Re: [Gluster-users] Gluster replicate 3 arbiter 1 in split brain. gluster cli seems unaware

2017-12-22 Thread Henrik Juul Pedersen
Hi Karthik,

Thanks for the info. Maybe the documentation should be updated to
explain the different AFR versions, I know I was confused.

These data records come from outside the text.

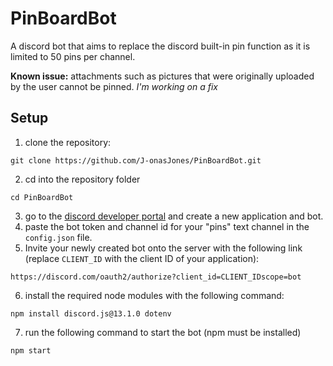 # PinBoardBot
A discord bot that aims to replace the discord built-in pin function as it is limited to 50 pins per channel.


**Known issue:** attachments such as pictures that were originally uploaded by the user cannot be pinned. *I'm working on a fix*


## Setup
1. clone the repository:
   
```
git clone https://github.com/J-onasJones/PinBoardBot.git
```
2. cd into the repository folder
```
cd PinBoardBot
```
3. go to the [discord developer portal](https://discord.com/developers/) and create a new application and bot.
4. paste the bot token and channel id for your "pins" text channel in the `config.json` file.
5. Invite your newly created bot onto the server with the following link (replace `CLIENT_ID` with the client ID of your application):
```
https://discord.com/oauth2/authorize?client_id=CLIENT_IDscope=bot
```
6. install the required node modules with the following command:
```
npm install discord.js@13.1.0 dotenv
```
7. run the following command to start the bot (npm must be installed)
```
npm start
```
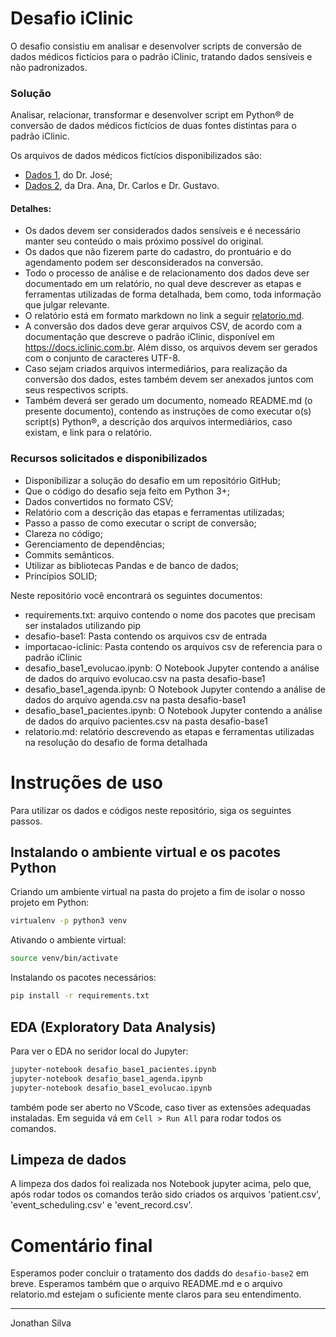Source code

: # Desafio iClinic

O desafio consistiu em analisar e desenvolver scripts de conversão de dados médicos fictícios para o padrão iClinic, tratando dados sensíveis e não padronizados.

### Solução

Analisar, relacionar, transformar e desenvolver script em Python&reg; de conversão de dados médicos fictícios de duas fontes distintas para o padrão iClinic.

Os arquivos de dados médicos fictícios disponibilizados são:
- [Dados 1](https://github.com/iclinic/iclinic-migration-challenge/blob/master/desafio-base1.zip), do Dr. José;
- [Dados 2](https://github.com/iclinic/iclinic-migration-challenge/blob/master/desafio-base2.zip), da Dra. Ana, Dr. Carlos e Dr. Gustavo.

#### Detalhes:

- Os dados devem ser considerados dados sensíveis e é necessário manter seu conteúdo o mais próximo possível do original.
- Os dados que não fizerem parte do cadastro, do prontuário e do agendamento podem ser desconsiderados na conversão.
- Todo o processo de análise e de relacionamento dos dados deve ser documentado em um relatório, no qual deve descrever as etapas e ferramentas utilizadas de forma detalhada, bem como, toda informação que julgar relevante.
- O relatório está em formato markdown no link a seguir [relatorio.md](relatorio.md).
- A conversão dos dados deve gerar arquivos CSV, de acordo com a documentação que descreve o padrão iClinic, disponível em https://docs.iclinic.com.br. Além disso, os arquivos devem ser gerados com o conjunto de caracteres UTF-8.
- Caso sejam criados arquivos intermediários, para realização da conversão dos dados, estes também devem ser anexados juntos com seus respectivos scripts.
- Também deverá ser gerado um documento, nomeado README.md (o presente documento), contendo as instruções de como executar o(s) script(s) Python&reg;, a descrição dos arquivos intermediários, caso existam, e link para o relatório.

### Recursos solicitados e disponibilizados

- Disponibilizar a solução do desafio em um repositório GitHub;
- Que o código do desafio seja feito em Python 3+;
- Dados convertidos no formato CSV;
- Relatório com a descrição das etapas e ferramentas utilizadas;
- Passo a passo de como executar o script de conversão;
- Clareza no código;
- Gerenciamento de dependências;
- Commits semânticos.
- Utilizar as bibliotecas Pandas e de banco de dados;
- Princípios SOLID;

Neste repositório você encontrará os seguintes documentos:

- requirements.txt: arquivo contendo o nome dos pacotes que precisam ser instalados utilizando pip
- desafio-base1: Pasta contendo os arquivos csv de entrada
- importacao-iclinic: Pasta contendo os arquivos csv de referencia para o padrão iClinic
- desafio_base1_evolucao.ipynb: O Notebook Jupyter contendo a análise de dados do arquivo evolucao.csv na pasta desafio-base1
- desafio_base1_agenda.ipynb: O Notebook Jupyter contendo a análise de dados do arquivo agenda.csv na pasta desafio-base1
- desafio_base1_pacientes.ipynb: O Notebook Jupyter contendo a análise de dados do arquivo pacientes.csv na pasta desafio-base1
- relatorio.md: relatório descrevendo as etapas e ferramentas utilizadas na resolução do desafio de forma detalhada

# Instruções de uso

Para utilizar os dados e códigos neste repositório, siga os seguintes passos.

## Instalando o ambiente virtual e os pacotes Python

Criando um ambiente virtual na pasta do projeto a fim de isolar o nosso projeto em Python:

```sh
virtualenv -p python3 venv
``` 
Ativando o ambiente virtual:
```sh
source venv/bin/activate
```
Instalando os pacotes necessários:
```sh
pip install -r requirements.txt
```

## EDA (Exploratory Data Analysis)
Para ver o EDA no seridor local do Jupyter:
```sh
jupyter-notebook desafio_base1_pacientes.ipynb
jupyter-notebook desafio_base1_agenda.ipynb
jupyter-notebook desafio_base1_evolucao.ipynb

```
também pode ser aberto no VScode, caso tiver as extensões adequadas instaladas.
Em seguida vá em `Cell > Run All` para rodar todos os comandos.

## Limpeza de dados
A limpeza dos dados foi realizada nos Notebook jupyter acima, pelo que, após rodar todos os comandos terão sido criados os arquivos 'patient.csv', 'event_scheduling.csv' e 'event_record.csv'.

# Comentário final

Esperamos poder concluir o tratamento dos dadds do `desafio-base2` em breve.
Esperamos também que o arquivo README.md e o arquivo relatorio.md estejam o suficiente mente claros para seu entendimento.

___
Jonathan Silva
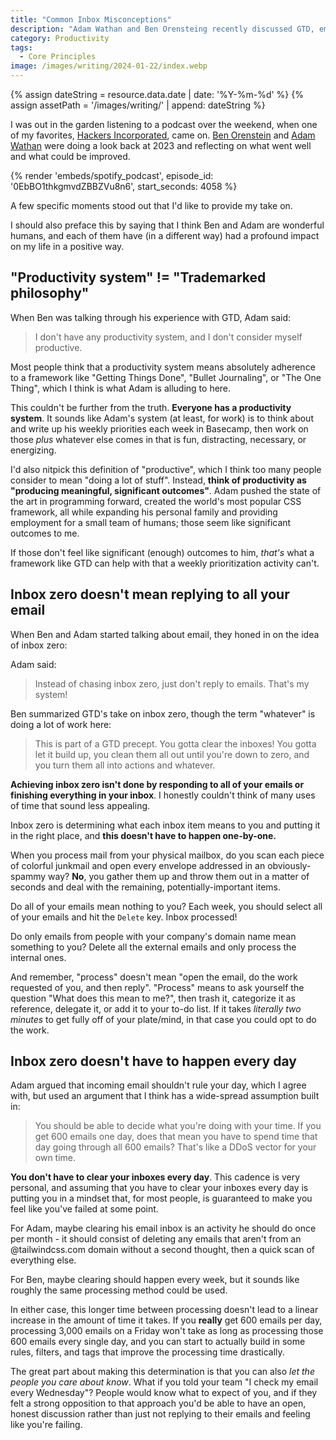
 ```yaml
---
title: "Common Inbox Misconceptions"
description: "Adam Wathan and Ben Orensteing recently discussed GTD, email, inboxes, and productivity on their podcast. Let's dig into a few parts that had me particularly 😵‍💫!"
category: Productivity
tags:
  - Core Principles
image: /images/writing/2024-01-22/index.webp
---
```


<!-- Include assets like ![Asset]({{ assetPath }}/my-asset.png) -->

{% assign dateString = resource.data.date | date: '%Y-%m-%d' %}
{% assign assetPath = '/images/writing/' | append: dateString %}

I was out in the garden listening to a podcast over the weekend, when one of my favorites, [Hackers Incorporated](https://hackersincorporated.com), came on. [Ben Orenstein](https://twitter.com/r00k) and [Adam Wathan](https://twitter.com/adamwathan) were doing a look back at 2023 and reflecting on what went well and what could be improved.

{% render 'embeds/spotify_podcast', episode_id: '0EbBO1thkgmvdZBBZVu8n6', start_seconds: 4058 %}

A few specific moments stood out that I'd like to provide my take on.

I should also preface this by saying that I think Ben and Adam are wonderful humans, and each of them have (in a different way) had a profound impact on my life in a positive way.

## "Productivity system" != "Trademarked philosophy"

When Ben was talking through his experience with GTD, Adam said:

> I don't have any productivity system, and I don't consider myself productive.

Most people think that a productivity system means absolutely adherence to a framework like "Getting Things Done", "Bullet Journaling", or "The One Thing", which I think is what Adam is alluding to here.

This couldn't be further from the truth. **Everyone has a productivity system**. It sounds like Adam's system (at least, for work) is to think about and write up his weekly priorities each week in Basecamp, then work on those _plus_ whatever else comes in that is fun, distracting, necessary, or energizing.

I'd also nitpick this definition of "productive", which I think too many people consider to mean "doing a lot of stuff". Instead, **think of productivity as "producing meaningful, significant outcomes"**. Adam pushed the state of the art in programming forward, created the world's most popular CSS framework, all while expanding his personal family and providing employment for a small team of humans; those seem like significant outcomes to me.

If those don't feel like significant (enough) outcomes to him, _that's_ what a framework like GTD can help with that a weekly prioritization activity can't.

## Inbox zero doesn't mean replying to all your email

When Ben and Adam started talking about email, they honed in on the idea of inbox zero:

Adam said:

> Instead of chasing inbox zero, just don't reply to emails. That's my system!

Ben summarized GTD's take on inbox zero, though the term "whatever" is doing a lot of work here:

> This is part of a GTD precept. You gotta clear the inboxes! You gotta let it build up, you clean them all out until you're down to zero, and you turn them all into actions and whatever.

**Achieving inbox zero isn't done by responding to all of your emails or finishing everything in your inbox**. I honestly couldn't think of many uses of time that sound less appealing.

Inbox zero is determining what each inbox item means to you and putting it in the right place, and **this doesn't have to happen one-by-one.**

When you process mail from your physical mailbox, do you scan each piece of colorful junkmail and open every envelope addressed in an obviously-spammy way? **No**, you gather them up and throw them out in a matter of seconds and deal with the remaining, potentially-important items.

Do all of your emails mean nothing to you? Each week, you should select all of your emails and hit the `Delete` key. Inbox processed!

Do only emails from people with your company's domain name mean something to you? Delete all the external emails and only process the internal ones.

And remember, "process" doesn't mean "open the email, do the work requested of you, and then reply". "Process" means to ask yourself the question "What does this mean to me?", then trash it, categorize it as reference, delegate it, or add it to your to-do list. If it takes _literally two minutes_ to get fully off of your plate/mind, in that case you could opt to do the work.

## Inbox zero doesn't have to happen every day

Adam argued that incoming email shouldn't rule your day, which I agree with, but used an argument that I think has a wide-spread assumption built in:

> You should be able to decide what you're doing with your time. If you get 600 emails one day, does that mean you have to spend time that day going through all 600 emails? That's like a DDoS vector for your own time.

**You don't have to clear your inboxes every day**. This cadence is very personal, and assuming that you have to clear your inboxes every day is putting you in a mindset that, for most people, is guaranteed to make you feel like you've failed at some point.

For Adam, maybe clearing his email inbox is an activity he should do once per month - it should consist of deleting any emails that aren't from an @tailwindcss.com domain without a second thought, then a quick scan of everything else.

For Ben, maybe clearing should happen every week, but it sounds like roughly the same processing method could be used.

In either case, this longer time between processing doesn't lead to a linear increase in the amount of time it takes. If you **really** get 600 emails per day, processing 3,000 emails on a Friday won't take as long as processing those 600 emails every single day, and you can start to actually build in some rules, filters, and tags that improve the processing time drastically.

The great part about making this determination is that you can also _let the people you care about know_. What if you told your team "I check my email every Wednesday"? People would know what to expect of you, and if they felt a strong opposition to that approach you'd be able to have an open, honest discussion rather than just not replying to their emails and feeling like you're failing.
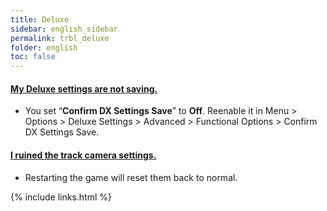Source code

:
 ```yaml
---
title: Deluxe
sidebar: english_sidebar
permalink: trbl_deluxe
folder: english
toc: false
---
```


<div class="panel-group" id="accordion">
                    <div class="panel panel-default">
                        <div class="panel-heading">
                            <h4 class="panel-title">
                                <a class="noCrossRef accordion-toggle" data-toggle="collapse" data-parent="#accordion" href="#collapseOne">My Deluxe settings are not saving.</a>
                            </h4>
                        </div>
                        <div id="collapseOne" class="panel-collapse collapse noCrossRef">
                            <div class="panel-body">
                                <ul>
<li>You set “<strong>Confirm DX Settings Save</strong>” to <strong>Off</strong>. Reenable it in Menu &gt; Options &gt; Deluxe Settings &gt; Advanced &gt; Functional Options &gt; Confirm DX Settings Save.</li>
</ul>
                            </div>
                        </div>
                    </div>
                    <!-- /.panel -->
                    <div class="panel panel-default">
                        <div class="panel-heading">
                            <h4 class="panel-title">
                                <a class="noCrossRef accordion-toggle" data-toggle="collapse" data-parent="#accordion" href="#collapseTwo">I ruined the track camera settings.</a>
                            </h4>
                        </div>
                        <div id="collapseTwo" class="panel-collapse collapse noCrossRef">
                            <div class="panel-body">
                                <ul>
<li>Restarting the game will reset them back to normal.</li>
</ul>
                            </div>
                        </div>
                    </div>
                    <!-- /.panel -->
</div>
<!-- /.panel-group -->

{% include links.html %}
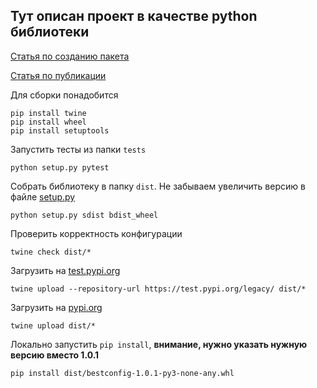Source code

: ## Тут описан проект в качестве python библиотеки

[Статья по созданию пакета](https://medium.com/analytics-vidhya/how-to-create-a-python-library-7d5aea80cc3f)

[Статья по публикации](https://realpython.com/pypi-publish-python-package/)

Для сборки понадобится
```shell
pip install twine
pip install wheel
pip install setuptools
```

Запустить тесты из папки `tests`
```
python setup.py pytest
```
Собрать библиотеку в папку `dist`. Не забываем увеличить версию в файле [setup.py](setup.py)
```
python setup.py sdist bdist_wheel
```
Проверить корректность конфигурации
```shell
twine check dist/*
```
Загрузить на [test.pypi.org](https://test.pypi.org)
```shell
twine upload --repository-url https://test.pypi.org/legacy/ dist/*
```
Загрузить на [pypi.org](https://pypi.org)
```shell
twine upload dist/*
```

Локально запустить `pip install`, **внимание, нужно указать нужную версию
вместо 1.0.1**
```shell
pip install dist/bestconfig-1.0.1-py3-none-any.whl
```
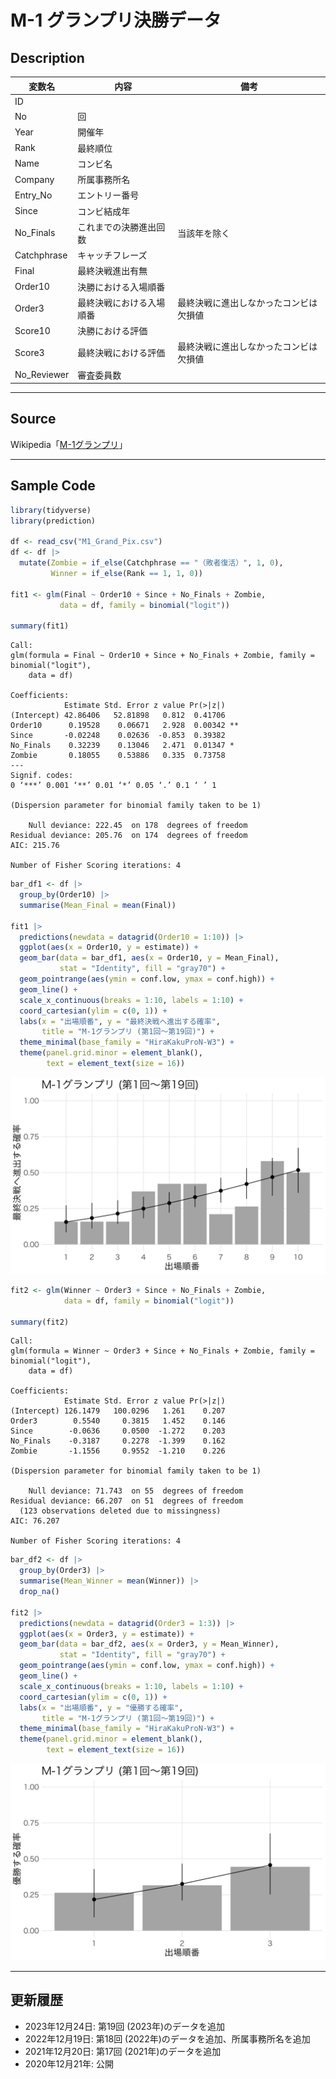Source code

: # M-1 グランプリ決勝データ

## Description

|変数名|内容|備考|
|---|---|---|
|ID|||
|No|回||
|Year|開催年||
|Rank|最終順位||
|Name|コンビ名||
|Company|所属事務所名||
|Entry_No|エントリー番号||
|Since|コンビ結成年||
|No_Finals|これまでの決勝進出回数|当該年を除く|
|Catchphrase|キャッチフレーズ||
|Final|最終決戦進出有無||
|Order10|決勝における入場順番||
|Order3|最終決戦における入場順番|最終決戦に進出しなかったコンビは欠損値|
|Score10|決勝における評価||
|Score3|最終決戦における評価|最終決戦に進出しなかったコンビは欠損値|
|No_Reviewer|審査委員数||

---

## Source

Wikipedia「[M-1グランプリ](https://ja.wikipedia.org/wiki/M-1%E3%82%B0%E3%83%A9%E3%83%B3%E3%83%97%E3%83%AA)」

---

## Sample Code

```r
library(tidyverse)
library(prediction)

df <- read_csv("M1_Grand_Pix.csv")
df <- df |>
  mutate(Zombie = if_else(Catchphrase == "（敗者復活）", 1, 0),
         Winner = if_else(Rank == 1, 1, 0))
  
fit1 <- glm(Final ~ Order10 + Since + No_Finals + Zombie, 
           data = df, family = binomial("logit"))

summary(fit1)
```

```
Call:
glm(formula = Final ~ Order10 + Since + No_Finals + Zombie, family = binomial("logit"), 
    data = df)

Coefficients:
            Estimate Std. Error z value Pr(>|z|)   
(Intercept) 42.86406   52.81898   0.812  0.41706   
Order10      0.19528    0.06671   2.928  0.00342 **
Since       -0.02248    0.02636  -0.853  0.39382   
No_Finals    0.32239    0.13046   2.471  0.01347 * 
Zombie       0.18055    0.53886   0.335  0.73758   
---
Signif. codes:  
0 ‘***’ 0.001 ‘**’ 0.01 ‘*’ 0.05 ‘.’ 0.1 ‘ ’ 1

(Dispersion parameter for binomial family taken to be 1)

    Null deviance: 222.45  on 178  degrees of freedom
Residual deviance: 205.76  on 174  degrees of freedom
AIC: 215.76

Number of Fisher Scoring iterations: 4
```

```r
bar_df1 <- df |>
  group_by(Order10) |>
  summarise(Mean_Final = mean(Final))

fit1 |> 
  predictions(newdata = datagrid(Order10 = 1:10)) |>
  ggplot(aes(x = Order10, y = estimate)) +
  geom_bar(data = bar_df1, aes(x = Order10, y = Mean_Final), 
           stat = "Identity", fill = "gray70") +
  geom_pointrange(aes(ymin = conf.low, ymax = conf.high)) +
  geom_line() +
  scale_x_continuous(breaks = 1:10, labels = 1:10) +
  coord_cartesian(ylim = c(0, 1)) +
  labs(x = "出場順番", y = "最終決戦へ進出する確率",
       title = "M-1グランプリ (第1回〜第19回)") +
  theme_minimal(base_family = "HiraKakuProN-W3") +
  theme(panel.grid.minor = element_blank(),
        text = element_text(size = 16))
```

![サンプル](/Figs/M1_1.png)

```r
fit2 <- glm(Winner ~ Order3 + Since + No_Finals + Zombie, 
            data = df, family = binomial("logit"))

summary(fit2)
```

```
Call:
glm(formula = Winner ~ Order3 + Since + No_Finals + Zombie, family = binomial("logit"), 
    data = df)

Coefficients:
            Estimate Std. Error z value Pr(>|z|)
(Intercept) 126.1479   100.0296   1.261    0.207
Order3        0.5540     0.3815   1.452    0.146
Since        -0.0636     0.0500  -1.272    0.203
No_Finals    -0.3187     0.2278  -1.399    0.162
Zombie       -1.1556     0.9552  -1.210    0.226

(Dispersion parameter for binomial family taken to be 1)

    Null deviance: 71.743  on 55  degrees of freedom
Residual deviance: 66.207  on 51  degrees of freedom
  (123 observations deleted due to missingness)
AIC: 76.207

Number of Fisher Scoring iterations: 4
```

```r
bar_df2 <- df |>
  group_by(Order3) |>
  summarise(Mean_Winner = mean(Winner)) |>
  drop_na()

fit2 |> 
  predictions(newdata = datagrid(Order3 = 1:3)) |>
  ggplot(aes(x = Order3, y = estimate)) +
  geom_bar(data = bar_df2, aes(x = Order3, y = Mean_Winner), 
           stat = "Identity", fill = "gray70") +
  geom_pointrange(aes(ymin = conf.low, ymax = conf.high)) +
  geom_line() +
  scale_x_continuous(breaks = 1:10, labels = 1:10) +
  coord_cartesian(ylim = c(0, 1)) +
  labs(x = "出場順番", y = "優勝する確率",
       title = "M-1グランプリ (第1回〜第19回)") +
  theme_minimal(base_family = "HiraKakuProN-W3") +
  theme(panel.grid.minor = element_blank(),
        text = element_text(size = 16))
```

![サンプル](/Figs/M1_2.png)

---

## 更新履歴

* 2023年12月24日: 第19回 (2023年)のデータを追加
* 2022年12月19日: 第18回 (2022年)のデータを追加、所属事務所名を追加
* 2021年12月20日: 第17回 (2021年)のデータを追加
* 2020年12月21年: 公開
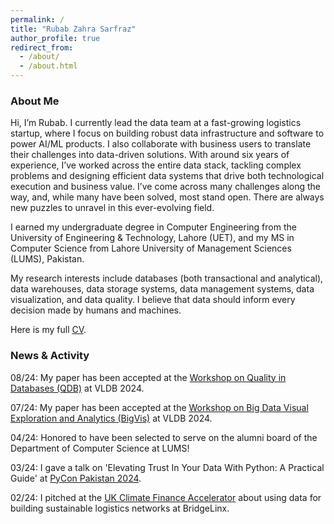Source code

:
 ```yaml
---
permalink: /
title: "Rubab Zahra Sarfraz"
author_profile: true
redirect_from: 
  - /about/
  - /about.html
---
```


### About Me

Hi, I’m Rubab. I currently lead the data team at a fast-growing logistics startup, where I focus on building robust data infrastructure and software to power AI/ML products. I also collaborate with business users to translate their challenges into data-driven solutions. With around six years of experience, I’ve worked across the entire data stack, tackling complex problems and designing efficient data systems that drive both technological execution and business value. I’ve come across many challenges along the way, and, while many have been solved, most stand open. There are always new puzzles to unravel in this ever-evolving field.

I earned my undergraduate degree in Computer Engineering from the University of Engineering & Technology, Lahore (UET), and my MS in Computer Science from Lahore University of Management Sciences (LUMS), Pakistan.

My research interests include databases (both transactional and analytical), data warehouses, data storage systems, data management systems, data visualization, and data quality. I believe that data should inform every decision made by humans and machines.

Here is my full [CV](http://rubabzs.github.io/files/Rubab_Zahra_Sarfraz_CV).

### News & Activity
08/24: My paper has been accepted at the [Workshop on Quality in Databases (QDB)](https://hpi.de/naumann/projects/conferences-and-workshops-hosted/qdb-2024.html) at VLDB 2024.

07/24: My paper has been accepted at the [Workshop on Big Data Visual Exploration and Analytics (BigVis)](https://bigvis.imsi.athenarc.gr/bigvis2024/index.html) at VLDB 2024.

04/24: Honored to have been selected to serve on the alumni board of the Department of Computer Science at LUMS!

03/24: I gave a talk on 'Elevating Trust In Your Data With Python: A Practical Guide' at [PyCon Pakistan 2024](https://pycon.pk/).

02/24: I pitched at the [UK Climate Finance Accelerator](https://www.gov.uk/government/publications/climate-finance-accelerator/climate-finance-accelerator) about using data for building sustainable logistics networks at BridgeLinx.


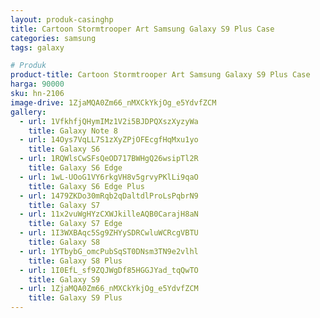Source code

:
 ```yaml
---
layout: produk-casinghp
title: Cartoon Stormtrooper Art Samsung Galaxy S9 Plus Case
categories: samsung
tags: galaxy

# Produk
product-title: Cartoon Stormtrooper Art Samsung Galaxy S9 Plus Case
harga: 90000
sku: hn-2106
image-drive: 1ZjaMQA0Zm66_nMXCkYkjOg_e5YdvfZCM
gallery:
  - url: 1VfkhfjQHymIMz1V2i5BJDPQXszXyzyWa
    title: Galaxy Note 8
  - url: 14Oys7VqLL7S1zXyZPjOFEcgfHqMxu1yo
    title: Galaxy S6
  - url: 1RQWlsCwSFsQeOD717BWHgQ26wsipTl2R
    title: Galaxy S6 Edge
  - url: 1wL-UOoG1VY6rkgVH8v5grvyPKlLi9qaO
    title: Galaxy S6 Edge Plus
  - url: 1479ZKDo30mRqb2qDaltdlProLsPqbrN9
    title: Galaxy S7
  - url: 11x2vuWgHYzCXWJkilleAQB0CarajH8aN
    title: Galaxy S7 Edge
  - url: 1I3WXBAqc5Sg9ZHYySDRCwluWCRcgVBTU
    title: Galaxy S8
  - url: 1YTbybG_omcPubSqST0DNsm3TN9e2vlhl
    title: Galaxy S8 Plus
  - url: 1I0EfL_sf9ZQJWgDf85HGGJYad_tqQwTO
    title: Galaxy S9
  - url: 1ZjaMQA0Zm66_nMXCkYkjOg_e5YdvfZCM
    title: Galaxy S9 Plus
---
```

Also, when looking at the changelogs from my three bricks before fixing:

Brick 1:
trusted.afr.virt_images-client-1=0x0228
trusted.afr.virt_images-client-3=0x

Brick 2:
trusted.afr.virt_images-client-2=0x03ef
trusted.afr.virt_images-client-3=0x

Brick 3 (arbiter):
trusted.afr.virt_images-client-1=0x0228

I would think that the changelog for client 1 should win by majority
vote? Or how does the self-healing process work?
I assumed this as the correct version, and reset client 2 on brick 2:
# setfattr -n trusted.afr.virt_images-client-2 -v
0x fedora27.qcow2

I then did a directory listing, which might have started a heal, but
heal statistics show (i also did a full heal):
Starting time of crawl: Fri Dec 22 11:34:47 2017

Ending time of crawl: Fri Dec 22 11:34:47 2017

Type of crawl: INDEX
No. of entries healed: 0
No. of entries in split-brain: 0
No. of heal failed entries: 1

Starting time of crawl: Fri Dec 22 11:39:29 2017

Ending time of crawl: Fri Dec 22 11:39:29 2017

Type of crawl: FULL
No. of entries healed: 0
No. of entries in split-brain: 0
No. of heal failed entries: 1

I was immediately able to touch the file, so gluster was okay about
it, however heal info still showed the file for a while:
# gluster volume heal virt_images info
Brick virt3:/data/virt_images/brick
/fedora27.qcow2
Status: Connected
Number of entries: 1

Brick virt2:/data/virt_images/brick
/fedora27.qcow2
Status: Connected
Number of entries: 1

Brick printserver:/data/virt_images/brick
/fedora27.qcow2
Status: Connected
Number of entries: 1



Now heal info shows 0 entries, and the two data bricks have the same
md5sum, so it's back in sync.



I have a few questions after all of this:

1) How can a split brain happen in a replica 3 arbiter 1 setup with
both server- and client quorum enabled?
2) Why was it not able to self heal, when tro bricks seemed in sync
with their changelogs?
3) Why could I not see the file in heal info split-brain?
4) Why could I not fix this through the cli split-brain resolution tool?
5) Is it possible to force a sync in a volume? Or maybe test sync
status? It might be smart to be able to "flush" changes when taking a
brick down for maintenance.
6) How am I supposed to monitor events like this? I have a gluster
volume with ~500.000 files, I need to be able to guarantee data
integrity and availability to the users.
7) Is glusterfs "production ready"? Because I find it hard to monitor
and thus trust in these setups. Also performance with small / many
files seems horrible at best - but that's for another discussion.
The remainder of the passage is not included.